→ How to complete this task
Would you show every line from the records that holds "video"?

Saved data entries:
Content starts

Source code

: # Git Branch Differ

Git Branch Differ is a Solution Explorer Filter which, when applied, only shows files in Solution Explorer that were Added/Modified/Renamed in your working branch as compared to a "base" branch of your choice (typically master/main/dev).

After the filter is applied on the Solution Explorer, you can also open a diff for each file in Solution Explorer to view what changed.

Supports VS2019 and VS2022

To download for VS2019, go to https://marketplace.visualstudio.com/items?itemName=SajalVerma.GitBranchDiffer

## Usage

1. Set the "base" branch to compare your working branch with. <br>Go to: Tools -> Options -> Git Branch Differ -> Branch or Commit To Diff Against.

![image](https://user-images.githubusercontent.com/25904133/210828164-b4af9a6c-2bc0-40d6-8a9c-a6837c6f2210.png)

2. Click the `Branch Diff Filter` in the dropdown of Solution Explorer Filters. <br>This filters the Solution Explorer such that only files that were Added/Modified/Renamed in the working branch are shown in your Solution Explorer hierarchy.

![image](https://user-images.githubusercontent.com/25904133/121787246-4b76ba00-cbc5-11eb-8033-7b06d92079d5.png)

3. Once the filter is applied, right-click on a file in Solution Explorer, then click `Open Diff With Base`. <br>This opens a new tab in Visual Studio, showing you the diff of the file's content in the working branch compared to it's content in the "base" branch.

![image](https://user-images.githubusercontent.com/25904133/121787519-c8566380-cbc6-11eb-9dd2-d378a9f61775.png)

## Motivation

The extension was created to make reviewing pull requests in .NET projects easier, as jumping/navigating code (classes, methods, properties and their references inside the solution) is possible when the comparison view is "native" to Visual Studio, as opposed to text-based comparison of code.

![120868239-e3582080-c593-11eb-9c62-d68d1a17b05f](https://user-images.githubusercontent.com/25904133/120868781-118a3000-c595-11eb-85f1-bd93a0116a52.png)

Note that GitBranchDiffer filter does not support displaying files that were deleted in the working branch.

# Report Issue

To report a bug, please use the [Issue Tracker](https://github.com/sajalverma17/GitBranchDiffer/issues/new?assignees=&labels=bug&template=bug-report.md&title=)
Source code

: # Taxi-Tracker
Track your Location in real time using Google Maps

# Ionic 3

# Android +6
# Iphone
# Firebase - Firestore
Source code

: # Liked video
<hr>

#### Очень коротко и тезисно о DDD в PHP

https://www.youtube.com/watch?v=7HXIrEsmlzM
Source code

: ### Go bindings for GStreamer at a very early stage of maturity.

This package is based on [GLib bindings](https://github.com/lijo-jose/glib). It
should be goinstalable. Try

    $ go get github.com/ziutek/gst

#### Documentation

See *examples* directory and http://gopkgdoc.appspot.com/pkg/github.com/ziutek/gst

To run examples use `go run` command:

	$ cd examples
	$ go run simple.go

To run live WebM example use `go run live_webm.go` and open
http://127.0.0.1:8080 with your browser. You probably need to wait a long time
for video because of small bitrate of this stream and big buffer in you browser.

Content ends

→ Answer for this exercise
: # Liked video
for video because of small bitrate of this stream and big buffer in you browser.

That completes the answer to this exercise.